◆ TASK GOAL
Only the lines holding "void" are wanted. Copy every one from the records below.

***** RECORDS FOR THIS EXERCISE

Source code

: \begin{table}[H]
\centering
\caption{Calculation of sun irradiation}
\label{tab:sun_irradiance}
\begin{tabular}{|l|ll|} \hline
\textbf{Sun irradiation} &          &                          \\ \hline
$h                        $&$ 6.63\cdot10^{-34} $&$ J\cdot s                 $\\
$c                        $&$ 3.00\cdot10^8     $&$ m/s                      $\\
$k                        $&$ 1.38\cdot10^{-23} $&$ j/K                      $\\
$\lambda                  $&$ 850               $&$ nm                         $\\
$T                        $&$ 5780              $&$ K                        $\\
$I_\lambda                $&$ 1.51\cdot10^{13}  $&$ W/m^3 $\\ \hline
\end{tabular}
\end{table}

**********
***** RECORDS FOR THIS EXERCISE

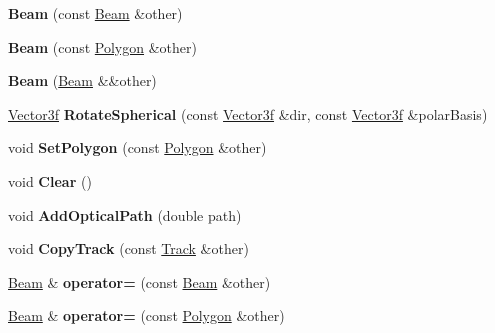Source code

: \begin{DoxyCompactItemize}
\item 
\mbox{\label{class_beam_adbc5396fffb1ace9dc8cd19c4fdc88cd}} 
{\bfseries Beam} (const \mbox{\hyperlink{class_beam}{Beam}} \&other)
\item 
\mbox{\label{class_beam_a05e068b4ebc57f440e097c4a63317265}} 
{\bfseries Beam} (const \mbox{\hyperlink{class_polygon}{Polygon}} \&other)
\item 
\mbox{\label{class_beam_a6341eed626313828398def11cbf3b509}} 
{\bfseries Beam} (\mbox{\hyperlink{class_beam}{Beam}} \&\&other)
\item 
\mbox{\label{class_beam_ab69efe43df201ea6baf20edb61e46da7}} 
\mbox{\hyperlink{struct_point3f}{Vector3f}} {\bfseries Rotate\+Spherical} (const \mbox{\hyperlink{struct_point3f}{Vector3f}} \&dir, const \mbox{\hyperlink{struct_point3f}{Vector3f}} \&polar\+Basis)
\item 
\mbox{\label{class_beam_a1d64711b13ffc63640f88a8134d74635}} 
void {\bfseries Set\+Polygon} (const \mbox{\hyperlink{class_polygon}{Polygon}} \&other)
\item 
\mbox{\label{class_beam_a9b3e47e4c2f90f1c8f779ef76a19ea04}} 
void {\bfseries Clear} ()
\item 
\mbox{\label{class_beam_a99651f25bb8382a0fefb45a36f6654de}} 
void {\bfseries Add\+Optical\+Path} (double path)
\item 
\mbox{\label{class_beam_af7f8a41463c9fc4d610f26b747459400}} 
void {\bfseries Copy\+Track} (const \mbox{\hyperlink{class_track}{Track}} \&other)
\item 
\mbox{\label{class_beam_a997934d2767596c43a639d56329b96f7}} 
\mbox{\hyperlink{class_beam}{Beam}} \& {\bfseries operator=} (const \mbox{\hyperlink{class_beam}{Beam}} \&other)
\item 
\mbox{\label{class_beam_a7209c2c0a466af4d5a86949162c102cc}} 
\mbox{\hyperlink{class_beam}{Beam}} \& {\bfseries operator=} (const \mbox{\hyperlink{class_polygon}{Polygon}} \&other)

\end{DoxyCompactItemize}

**********

◆ SOLUTION TO THIS TASK
void {\bfseries Set\+Polygon} (const \mbox{\hyperlink{class_polygon}{Polygon}} \&other)
void {\bfseries Clear} ()
void {\bfseries Add\+Optical\+Path} (double path)
void {\bfseries Copy\+Track} (const \mbox{\hyperlink{class_track}{Track}} \&other)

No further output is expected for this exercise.